What you will do: Do not include the pictures; repeat the rest of the data exactly.

Records supplied:
——————

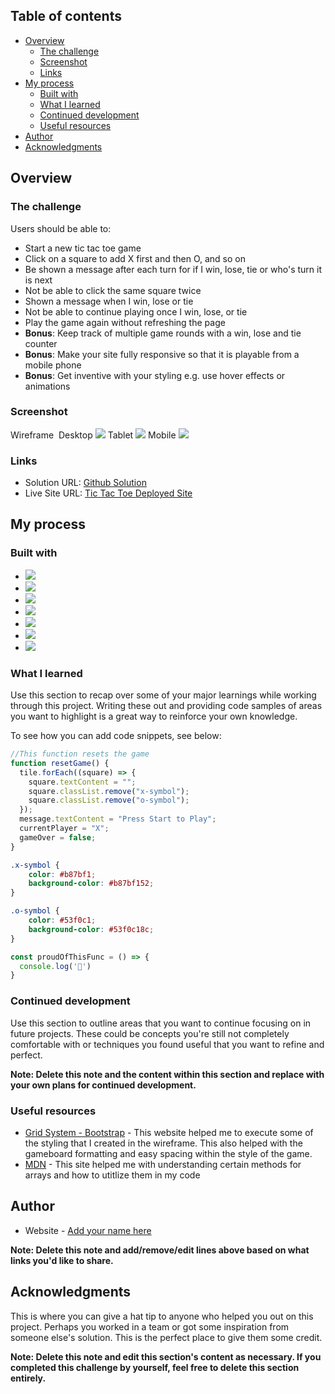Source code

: 

## Table of contents

- [Overview](#overview)
  - [The challenge](#the-challenge)
  - [Screenshot](#screenshot)
  - [Links](#links)
- [My process](#my-process)
  - [Built with](#built-with)
  - [What I learned](#what-i-learned)
  - [Continued development](#continued-development)
  - [Useful resources](#useful-resources)
- [Author](#author)
- [Acknowledgments](#acknowledgments)

## Overview

### The challenge

Users should be able to:

- Start a new tic tac toe game
- Click on a square to add X first and then O, and so on
- Be shown a message after each turn for if I win, lose, tie or who's turn it is next
- Not be able to click the same square twice
- Shown a message when I win, lose or tie
- Not be able to continue playing once I win, lose, or tie
- Play the game again without refreshing the page
- **Bonus**: Keep track of multiple game rounds with a win, lose and tie counter
- **Bonus**: Make your site fully responsive so that it is playable from a mobile phone
- **Bonus**: Get inventive with your styling e.g. use hover effects or animations

### Screenshot
Wireframe
<img src="">
Desktop
![](./Screenshot/game-desktop-3.png)
Tablet
![](./Screenshot/game-tablet.jpg)
Mobile
![](./Screenshot/game-mobile.jpg)

### Links

- Solution URL: [Github Solution](https://github.com/woodsdeshe/Tic-Tac-Toe)
- Live Site URL: [Tic Tac Toe Deployed Site](https://woodsdeshe.github.io/Tic-Tac-Toe/)

## My process

### Built with

- ![](	https://img.shields.io/badge/HTML5-E34F26?style=for-the-badge&logo=html5&logoColor=white
)
- ![](https://img.shields.io/badge/CSS3-1572B6?style=for-the-badge&logo=css3&logoColor=white
)
- ![](https://img.shields.io/badge/Bootstrap-563D7C?style=for-the-badge&logo=bootstrap&logoColor=white)
- ![](https://img.shields.io/badge/JavaScript-F7DF1E?style=for-the-badge&logo=javascript&logoColor=black
)
- ![](https://img.shields.io/badge/GitHub-100000?style=for-the-badge&logo=github&logoColor=white
)
- ![](https://img.shields.io/badge/Google_chrome-4285F4?style=for-the-badge&logo=Google-chrome&logoColor=white
)
- ![](https://img.shields.io/badge/prettier-1A2C34?style=for-the-badge&logo=prettier&logoColor=F7BA3E)

### What I learned

Use this section to recap over some of your major learnings while working through this project. Writing these out and providing code samples of areas you want to highlight is a great way to reinforce your own knowledge.

To see how you can add code snippets, see below:

```js
//This function resets the game
function resetGame() {
  tile.forEach((square) => {
    square.textContent = "";
    square.classList.remove("x-symbol");
    square.classList.remove("o-symbol");
  });
  message.textContent = "Press Start to Play";
  currentPlayer = "X";
  gameOver = false;
}
```
```css
.x-symbol {
    color: #b87bf1;
    background-color: #b87bf152;
}

.o-symbol {
    color: #53f0c1;
    background-color: #53f0c18c;
}
```
```js
const proudOfThisFunc = () => {
  console.log('🎉')
}
```
 

### Continued development

Use this section to outline areas that you want to continue focusing on in future projects. These could be concepts you're still not completely comfortable with or techniques you found useful that you want to refine and perfect.

**Note: Delete this note and the content within this section and replace with your own plans for continued development.**

### Useful resources

- [Grid System - Bootstrap](https://getbootstrap.com/docs/5.3/layout/grid/) - This website helped me to execute some of the styling that I created in the wireframe. This also helped with the gameboard formatting and easy spacing within the style of the game.
- [MDN](https://developer.mozilla.org/en-US/) - This site helped me with understanding certain methods for arrays and how to utitlize them in my code


## Author

- Website - [Add your name here](https://www.your-site.com)

**Note: Delete this note and add/remove/edit lines above based on what links you'd like to share.**

## Acknowledgments

This is where you can give a hat tip to anyone who helped you out on this project. Perhaps you worked in a team or got some inspiration from someone else's solution. This is the perfect place to give them some credit.

**Note: Delete this note and edit this section's content as necessary. If you completed this challenge by yourself, feel free to delete this section entirely.**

——————

Response:
Source code

: 

## Table of contents

- [Overview](#overview)
  - [The challenge](#the-challenge)
  - [Screenshot](#screenshot)
  - [Links](#links)
- [My process](#my-process)
  - [Built with](#built-with)
  - [What I learned](#what-i-learned)
  - [Continued development](#continued-development)
  - [Useful resources](#useful-resources)
- [Author](#author)
- [Acknowledgments](#acknowledgments)

## Overview

### The challenge

Users should be able to:

- Start a new tic tac toe game
- Click on a square to add X first and then O, and so on
- Be shown a message after each turn for if I win, lose, tie or who's turn it is next
- Not be able to click the same square twice
- Shown a message when I win, lose or tie
- Not be able to continue playing once I win, lose, or tie
- Play the game again without refreshing the page
- **Bonus**: Keep track of multiple game rounds with a win, lose and tie counter
- **Bonus**: Make your site fully responsive so that it is playable from a mobile phone
- **Bonus**: Get inventive with your styling e.g. use hover effects or animations

### Screenshot
Wireframe
<img src="">
Desktop
![](./Screenshot/game-desktop-3.png)
Tablet
![](./Screenshot/game-tablet.jpg)
Mobile
![](./Screenshot/game-mobile.jpg)

### Links

- Solution URL: [Github Solution](https://github.com/woodsdeshe/Tic-Tac-Toe)
- Live Site URL: [Tic Tac Toe Deployed Site](https://woodsdeshe.github.io/Tic-Tac-Toe/)

## My process

### Built with

- ![](	https://img.shields.io/badge/HTML5-E34F26?style=for-the-badge&logo=html5&logoColor=white
)
- ![](https://img.shields.io/badge/CSS3-1572B6?style=for-the-badge&logo=css3&logoColor=white
)
- ![](https://img.shields.io/badge/Bootstrap-563D7C?style=for-the-badge&logo=bootstrap&logoColor=white)
- ![](https://img.shields.io/badge/JavaScript-F7DF1E?style=for-the-badge&logo=javascript&logoColor=black
)
- ![](https://img.shields.io/badge/GitHub-100000?style=for-the-badge&logo=github&logoColor=white
)
- ![](https://img.shields.io/badge/Google_chrome-4285F4?style=for-the-badge&logo=Google-chrome&logoColor=white
)
- ![](https://img.shields.io/badge/prettier-1A2C34?style=for-the-badge&logo=prettier&logoColor=F7BA3E)

### What I learned

Use this section to recap over some of your major learnings while working through this project. Writing these out and providing code samples of areas you want to highlight is a great way to reinforce your own knowledge.

To see how you can add code snippets, see below:

```js
//This function resets the game
function resetGame() {
  tile.forEach((square) => {
    square.textContent = "";
    square.classList.remove("x-symbol");
    square.classList.remove("o-symbol");
  });
  message.textContent = "Press Start to Play";
  currentPlayer = "X";
  gameOver = false;
}
```
```css
.x-symbol {
    color: #b87bf1;
    background-color: #b87bf152;
}

.o-symbol {
    color: #53f0c1;
    background-color: #53f0c18c;
}
```
```js
const proudOfThisFunc = () => {
  console.log('🎉')
}
```
 

### Continued development

Use this section to outline areas that you want to continue focusing on in future projects. These could be concepts you're still not completely comfortable with or techniques you found useful that you want to refine and perfect.

**Note: Delete this note and the content within this section and replace with your own plans for continued development.**

### Useful resources

- [Grid System - Bootstrap](https://getbootstrap.com/docs/5.3/layout/grid/) - This website helped me to execute some of the styling that I created in the wireframe. This also helped with the gameboard formatting and easy spacing within the style of the game.
- [MDN](https://developer.mozilla.org/en-US/) - This site helped me with understanding certain methods for arrays and how to utitlize them in my code


## Author

- Website - [Add your name here](https://www.your-site.com)

**Note: Delete this note and add/remove/edit lines above based on what links you'd like to share.**

## Acknowledgments

This is where you can give a hat tip to anyone who helped you out on this project. Perhaps you worked in a team or got some inspiration from someone else's solution. This is the perfect place to give them some credit.

**Note: Delete this note and edit this section's content as necessary. If you completed this challenge by yourself, feel free to delete this section entirely.**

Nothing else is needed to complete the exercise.